Friday, March 6, 2009

Crude Oil Falls as China Quells Additional Stimulus Speculation

March 5 (Bloomberg) -- Crude oil fell after China quelled speculation that the government will add to its stimulus plan and Goldman Sachs Group Inc. said the global recession is worsening.

Oil dropped 3.9 percent after Chinese Premier Wen Jiabao said today that the country’s 8 percent growth target for this year is within reach, indicating he doesn’t see the need to increase spending. Commodities surged yesterday on signs that Wen would announce a new program. Goldman Sachs forecast that the world economy will shrink 0.6 percent this year.

“All of the negative news about the economy is keeping the market under pressure,” said Tom Bentz, senior energy analyst at BNP Paribas in New York. “It looked like oil might break out to the upside yesterday, but in the end it failed.”

Crude oil for April delivery fell $1.77 to settle at $43.61 a barrel at 2:49 p.m. on the New York Mercantile Exchange. Prices are down 2.2 percent so far this year.

Orders placed with U.S. factories fell in January for a sixth consecutive month, reflecting a pullback in business spending that will probably deepen what may become the worst recession in seven decades. Bookings declined 1.9 percent, less than forecast, after a revised 4.9 percent drop in December, the Commerce Department said today in Washington.

A Labor Department report showed that 639,000 Americans made first-time unemployment applications. It was the fifth week that more than 600,000 Americans filed first-time claims for benefits.

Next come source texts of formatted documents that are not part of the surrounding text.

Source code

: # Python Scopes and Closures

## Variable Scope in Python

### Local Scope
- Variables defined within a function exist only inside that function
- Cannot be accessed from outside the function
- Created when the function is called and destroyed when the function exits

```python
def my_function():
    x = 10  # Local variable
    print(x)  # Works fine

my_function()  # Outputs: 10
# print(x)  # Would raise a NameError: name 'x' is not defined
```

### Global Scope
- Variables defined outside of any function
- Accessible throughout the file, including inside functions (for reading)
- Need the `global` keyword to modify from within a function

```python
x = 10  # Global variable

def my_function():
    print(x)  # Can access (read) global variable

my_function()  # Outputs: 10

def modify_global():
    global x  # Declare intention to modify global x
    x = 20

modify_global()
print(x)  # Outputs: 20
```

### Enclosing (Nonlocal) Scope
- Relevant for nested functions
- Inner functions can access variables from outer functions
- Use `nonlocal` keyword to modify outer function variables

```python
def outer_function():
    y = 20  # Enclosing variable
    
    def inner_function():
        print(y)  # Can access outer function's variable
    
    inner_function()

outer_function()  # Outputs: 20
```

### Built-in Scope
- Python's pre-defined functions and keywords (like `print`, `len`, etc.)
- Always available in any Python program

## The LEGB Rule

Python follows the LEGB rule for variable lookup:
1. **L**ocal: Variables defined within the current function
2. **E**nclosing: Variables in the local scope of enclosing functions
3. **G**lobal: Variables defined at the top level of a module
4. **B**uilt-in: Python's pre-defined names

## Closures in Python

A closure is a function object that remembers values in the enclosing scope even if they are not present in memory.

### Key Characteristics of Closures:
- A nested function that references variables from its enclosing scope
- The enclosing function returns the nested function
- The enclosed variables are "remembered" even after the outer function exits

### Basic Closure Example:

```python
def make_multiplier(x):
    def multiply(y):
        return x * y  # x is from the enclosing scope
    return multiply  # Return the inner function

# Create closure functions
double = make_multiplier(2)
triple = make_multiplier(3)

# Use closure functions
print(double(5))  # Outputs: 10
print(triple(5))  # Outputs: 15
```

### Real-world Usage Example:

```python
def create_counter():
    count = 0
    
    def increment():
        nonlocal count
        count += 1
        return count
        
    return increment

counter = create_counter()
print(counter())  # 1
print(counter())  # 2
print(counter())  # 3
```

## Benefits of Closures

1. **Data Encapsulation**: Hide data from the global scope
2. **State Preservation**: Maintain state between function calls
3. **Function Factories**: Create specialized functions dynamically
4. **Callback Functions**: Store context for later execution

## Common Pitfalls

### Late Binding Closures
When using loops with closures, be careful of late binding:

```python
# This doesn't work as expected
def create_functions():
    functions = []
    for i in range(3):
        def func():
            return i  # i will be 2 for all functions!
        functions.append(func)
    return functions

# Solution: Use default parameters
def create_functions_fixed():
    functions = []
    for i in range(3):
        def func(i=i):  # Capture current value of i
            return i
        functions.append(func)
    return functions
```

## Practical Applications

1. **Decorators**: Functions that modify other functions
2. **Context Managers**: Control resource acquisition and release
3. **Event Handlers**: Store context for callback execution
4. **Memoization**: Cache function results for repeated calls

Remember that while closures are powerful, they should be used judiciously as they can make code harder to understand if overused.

The Standard & Poor’s 500 Index fell to the lowest level since 1996. The S&P 500 lost 4.4 percent to 681.42 at 3:25 p.m., and reached 681.81 earlier today.

The U.S. and China are the biggest oil-consuming countries, responsible for 33 percent of global demand in 2007, according to BP Plc, which publishes its BP Annual Statistical Review of World Energy each June.

Challenging Environment

“The economic environment overall is still likely to remain challenging and uncertainty is high,” Goldman’s London-based economist Binit Patel said today in a report to clients. He had previously forecast a 0.2 percent decline this year.

The Organization of Petroleum Exporting Countries, due to meet again on March 15, cut output by 2.7 percent in February, a Bloomberg News survey showed. OPEC production averaged 27.78 million barrels a day last month, down 770,000 from January, according to the survey of oil companies, producers and analysts.

OPEC will reduce crude-oil shipments by 1.9 percent in the month ending March 21, according to Oil Movements. Members will load 22.67 million barrels a day in the period, down from 23.1 million a day in the month ended Feb. 21, the Halifax, England- based based tanker tracker said in a report today.

“You aren’t going to see prices move much higher until there is clear evidence that the drop in the economy is over and OPEC cuts are working well enough to control inventories,” said Adam Sieminski, the chief energy economist at Deutsche Bank AG in Washington.

U.S. Stockpiles

Crude oil supplies in the U.S. fell 757,000 barrels to 350.6 million barrels in the week ended Feb. 27, the Energy Department said in a report yesterday. Inventories were forecast to rise by 1 million barrels, according to the median of analyst estimates in a Bloomberg News survey.

Stockpiles at Cushing, Oklahoma, where New York-traded West Texas Intermediate crude is delivered, declined 553,000 barrels to 34 million barrels last week, the report showed. Inventories in the week ended Feb. 6 were the highest since at least April 2004, when the department began keeping records for the location.

The drop in Cushing supplies has narrowed the discount of WTI to the U.K.’s Brent oil.

Burst Bubble

Brent crude oil for April settlement declined $2.48, or 5.4 percent, to end the session at $43.64 a barrel on London’s ICE Futures Europe exchange. The discount of oil in New York to Brent weakened to 3 cents a barrel, the lowest since Dec. 11 when the U.S. futures last traded at a premium.

“I do not believe we will see $100-per-barrel oil for many years to come,” Fadel Gheit, director of oil and gas research at Oppenheimer & Co. in New York, said on Bloomberg Television. “The bubble has burst.” Oil touched a record $147.27 a barrel in July.

U.S. gasoline consumption averaged 9 million barrels a day over the past four weeks, up 2.2 percent from a year earlier, yesterday’s Energy Department report showed.

Inflection Point

“We could be at an inflection point,” said Christopher Edmonds, the managing principal of FIG Partners Energy Research & Capital Group in Atlanta. “The drawdown in Cushing and the gasoline demand numbers may signal the beginning of a turn in market sentiment. We will have to pay close attention to the reports that are released over the next two to four weeks.”

Gasoline futures for April delivery fell 6.89 cents, or 5 percent, to $1.3127 a gallon in New York. It was the biggest drop since Feb. 17.

The average U.S. pump price for regular gasoline was unchanged at $1.933 a gallon, AAA, the nation’s largest motorist organization, said on its Web site. Prices have declined 53 percent from the record $4.114 a gallon reached in July.

Crude oil volume in electronic trading on the exchange was 439,007 contracts as of 3:06 p.m. in New York. Volume totaled 634,640 contracts yesterday, 17 percent higher than the average over the past three months. Open interest was 1.21 million contracts yesterday. The exchange has a one-business-day delay in reporting open interest and full volume data.